This is the review I have been excited to write for months. I have read the rumors on the blogs about Canon discontinuing the G9 and all the new and improved features for the G10. I pre order the rig on Amazon and sure enough it delivered today October 3rd, 2008. With the excitement of a 10 year old I ripped open the box and unleashed the new toy.

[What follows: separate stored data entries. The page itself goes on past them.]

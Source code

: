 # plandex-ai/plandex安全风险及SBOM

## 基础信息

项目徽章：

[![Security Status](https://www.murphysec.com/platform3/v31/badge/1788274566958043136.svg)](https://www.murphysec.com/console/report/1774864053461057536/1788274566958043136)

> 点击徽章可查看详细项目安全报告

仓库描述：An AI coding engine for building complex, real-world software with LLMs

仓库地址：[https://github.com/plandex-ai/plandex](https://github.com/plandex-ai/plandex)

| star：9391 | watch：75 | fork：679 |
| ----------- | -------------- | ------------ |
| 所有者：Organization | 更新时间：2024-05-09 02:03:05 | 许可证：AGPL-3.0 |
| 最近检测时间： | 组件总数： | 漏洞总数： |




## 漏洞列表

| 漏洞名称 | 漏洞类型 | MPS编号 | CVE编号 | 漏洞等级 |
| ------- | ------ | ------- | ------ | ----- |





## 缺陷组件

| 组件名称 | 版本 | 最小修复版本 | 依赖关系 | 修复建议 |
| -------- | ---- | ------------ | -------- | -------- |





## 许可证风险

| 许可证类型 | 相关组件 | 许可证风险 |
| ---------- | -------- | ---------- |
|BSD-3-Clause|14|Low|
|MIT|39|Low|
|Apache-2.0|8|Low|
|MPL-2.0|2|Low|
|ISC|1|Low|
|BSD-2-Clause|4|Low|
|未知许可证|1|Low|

That is where the excitement ended.
Being intimately familiar with the G9 I intuitively reached for the Video function of the G10 as I have heard about the new and improves DIGIC 4 chip and the ability of it to produce HD quality video on an SLR. How exciting to have better video!! Wait, what’s this, small video format and NO TIME LAPSE feature. WTF??? I pay $50 more and Canon drops features that turned me onto the G9 in the first place. WTF!!! I am pissed! Who was the genius at Canon that is living in a bat cave to loose sight of what makes the G9 wonderful in this new world of bloggin! Was the decision maker a frustrated SLR engineer that wanted to gets rocks off on a 14.7 megapixel CCD senor? Why even have the G10 at all. Other point and shoots are smaller and have a large enough meg for decent prints, the larger SLR have better quality and better everything so why go with this G10 product that has nothing more to offer than less noisy images in low light and a faster processing speed that is negligible to the end user any way. WTF??? The over under dial is handy and more convenient but come on guys, I can tweak that exposure on the back end in photoshop and the G9 over/under function wasn’t that horrible. Shit even the lens cover looks cheaper than the original G9 lens cover. I bet this one scratches the lens in its poor construction too. WTF? You could have at least made that better for $499.

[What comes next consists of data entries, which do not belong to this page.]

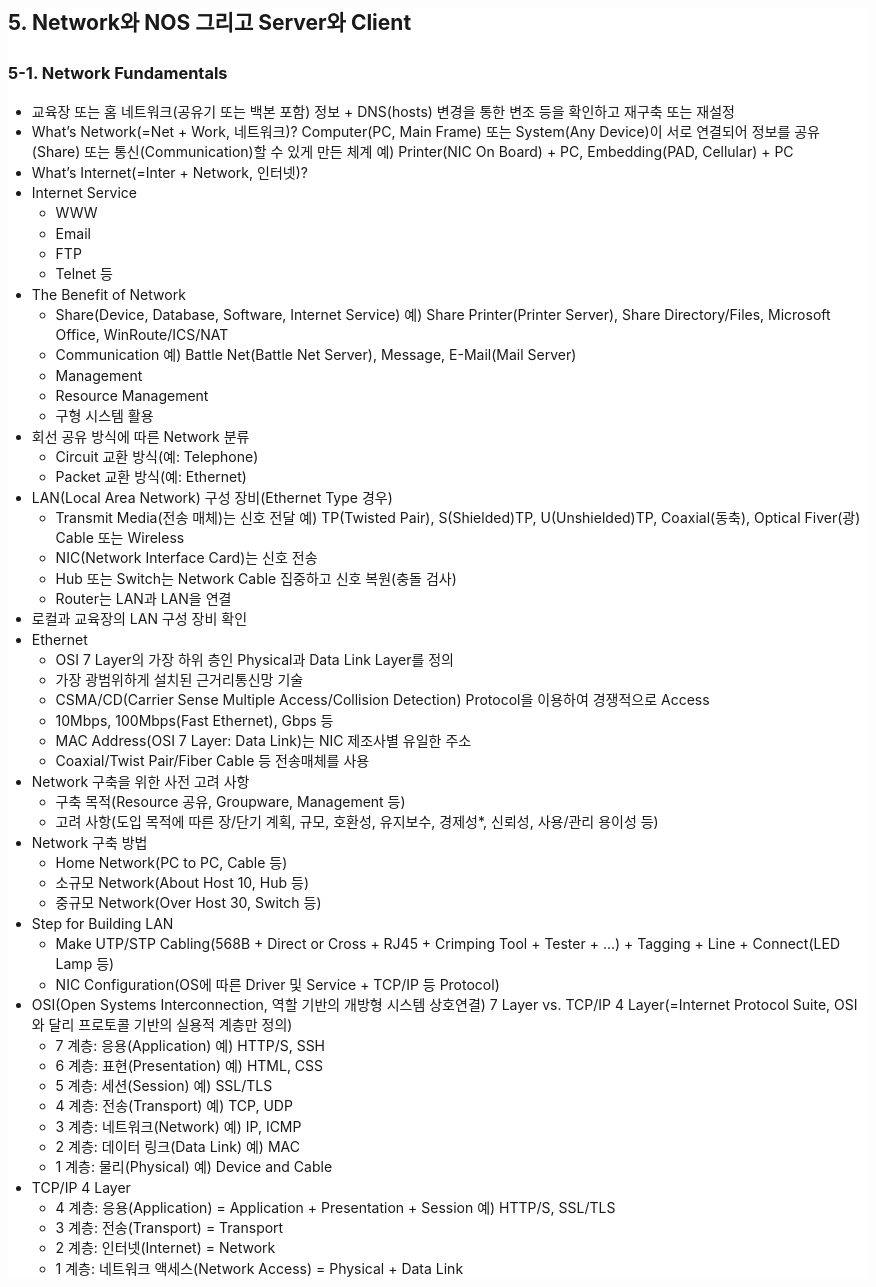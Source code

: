 
## 5. Network와 NOS 그리고 Server와 Client
### 5-1. Network Fundamentals
- 교육장 또는 홈 네트워크(공유기 또는 백본 포함) 정보 + DNS(hosts) 변경을 통한 변조 등을 확인하고 재구축 또는 재설정
- What’s Network(=Net + Work, 네트워크)? Computer(PC, Main Frame) 또는 System(Any Device)이 서로 연결되어 정보를 공유(Share) 또는 통신(Communication)할 수 있게 만든 체계 예) Printer(NIC On Board) + PC, Embedding(PAD, Cellular) + PC
- What’s Internet(=Inter + Network, 인터넷)?
- Internet Service
	- WWW
	- Email
	- FTP
	- Telnet 등
- The Benefit of Network
	- Share(Device, Database, Software, Internet Service) 예) Share Printer(Printer Server), Share Directory/Files, Microsoft Office, WinRoute/ICS/NAT
	- Communication 예) Battle Net(Battle Net Server), Message, E-Mail(Mail Server)
	- Management
	- Resource Management
	- 구형 시스템 활용
- 회선 공유 방식에 따른 Network 분류
	- Circuit 교환 방식(예: Telephone)
	- Packet 교환 방식(예: Ethernet)
- LAN(Local Area Network) 구성 장비(Ethernet Type 경우)
	- Transmit Media(전송 매체)는 신호 전달 예) TP(Twisted Pair), S(Shielded)TP, U(Unshielded)TP, Coaxial(동축), Optical Fiver(광) Cable 또는 Wireless
	- NIC(Network Interface Card)는 신호 전송
	- Hub 또는 Switch는 Network Cable 집중하고 신호 복원(충돌 검사)
	- Router는 LAN과 LAN을 연결
- 로컬과 교육장의 LAN 구성 장비 확인
- Ethernet
	- OSI 7 Layer의 가장 하위 층인 Physical과 Data Link Layer를 정의
	- 가장 광범위하게 설치된 근거리통신망 기술
	- CSMA/CD(Carrier Sense Multiple Access/Collision Detection) Protocol을 이용하여 경쟁적으로 Access
	- 10Mbps, 100Mbps(Fast Ethernet), Gbps 등
	- MAC Address(OSI 7 Layer: Data Link)는 NIC 제조사별 유일한 주소
	- Coaxial/Twist Pair/Fiber Cable 등 전송매체를 사용
- Network 구축을 위한 사전 고려 사항
	- 구축 목적(Resource 공유, Groupware, Management 등)
	- 고려 사항(도입 목적에 따른 장/단기 계획, 규모, 호환성, 유지보수, 경제성*, 신뢰성, 사용/관리 용이성 등)
- Network 구축 방법
	- Home Network(PC to PC, Cable 등)
	- 소규모 Network(About Host 10, Hub 등)
	- 중규모 Network(Over Host 30, Switch 등)
- Step for Building LAN
	- Make UTP/STP Cabling(568B + Direct or Cross + RJ45 + Crimping Tool + Tester + ...) + Tagging + Line + Connect(LED Lamp 등)
	- NIC Configuration(OS에 따른 Driver 및 Service + TCP/IP 등 Protocol)
- OSI(Open Systems Interconnection, 역할 기반의 개방형 시스템 상호연결) 7 Layer vs. TCP/IP 4 Layer(=Internet Protocol Suite, OSI와 달리 프로토콜 기반의 실용적 계층만 정의)
	- 7 계층: 응용(Application) 예) HTTP/S, SSH
	- 6 계층: 표현(Presentation) 예) HTML, CSS
	- 5 계층: 세션(Session) 	예) SSL/TLS 
	- 4 계층: 전송(Transport) 예) TCP, UDP
	- 3 계층: 네트워크(Network) 예) IP, ICMP
	- 2 계층: 데이터 링크(Data Link) 예) MAC
	- 1 계층: 물리(Physical) 예) Device and Cable
 - TCP/IP 4 Layer
   	- 4 계층: 응용(Application) = Application + Presentation + Session 예) HTTP/S, SSL/TLS
   	- 3 계층: 전송(Transport) = Transport
   	- 2 계층: 인터넷(Internet) = Network
   	- 1 계층: 네트워크 액세스(Network Access) = Physical + Data Link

Sell me more hokus pokus BS features like Image Stabilizers and make me thin k I am getting an upgrade.
Mr. G10 engineer, you go thru the whole mechanic of moving the over / under dial on the physical body of the camera and the programmers can’t even make the RAW feature of the camera up front and easy to use. Get out of your retro film mentality and get on the digital age.
i-Contrast doesn’t even exist on my camera; I can’t find it to test it and who does this stuff in the camera anyway. This is all done in Photoshop. Come on guys. WTF??
Face Detection- come on. That’s all you guys got for advances in the G10.
Here is why I like the G9 and where you can go with the G11 to make this camera rock!
1. The G9 had a metal chassy that made it more durable for hard-core adventures like mountain bike rides and punk rock concerts.
2. The retro styling gave it a hipster flare that mad subjects feel important yet relaxed. A traditional SLR is too much camera for intimate setting where the goal is to capture amazing people being real.
3. It was a 12 megapixel camera that has the ability to shoot RAW. The fact that it shoots RAW implies that the user has Post Production skills and understands the art and craft of developing a digital image. How big a file do we real need? 8 meg is more than enough for most output use; I am not impressed with 14 meg over 12 meg as an added feature/ function in the G10. This just means I have a larger storage needs over the long haul.
4. VIDEO. This is where the G9 broke thru. It has the ability to shoot more than a 30 second clip of low res video. The convenient QuickTime’s were easy to flow into an I- Moive blog post. I am so sadden by the removal of the TIME LAPSE. You work hard on blowing up features that are needed in the chassis and better used in postproduction on a computer. The video you give me in trade on the G10 is 640 when I had 1080 on the G9, I feel ripped off. Its like you did get the whole magic of the g9. The G9 was able to switch back and forth from digital to still so quickly and efficiently. The G9 is a bloggers dream come true and the G10 proves that Canon has lost sight of its end user.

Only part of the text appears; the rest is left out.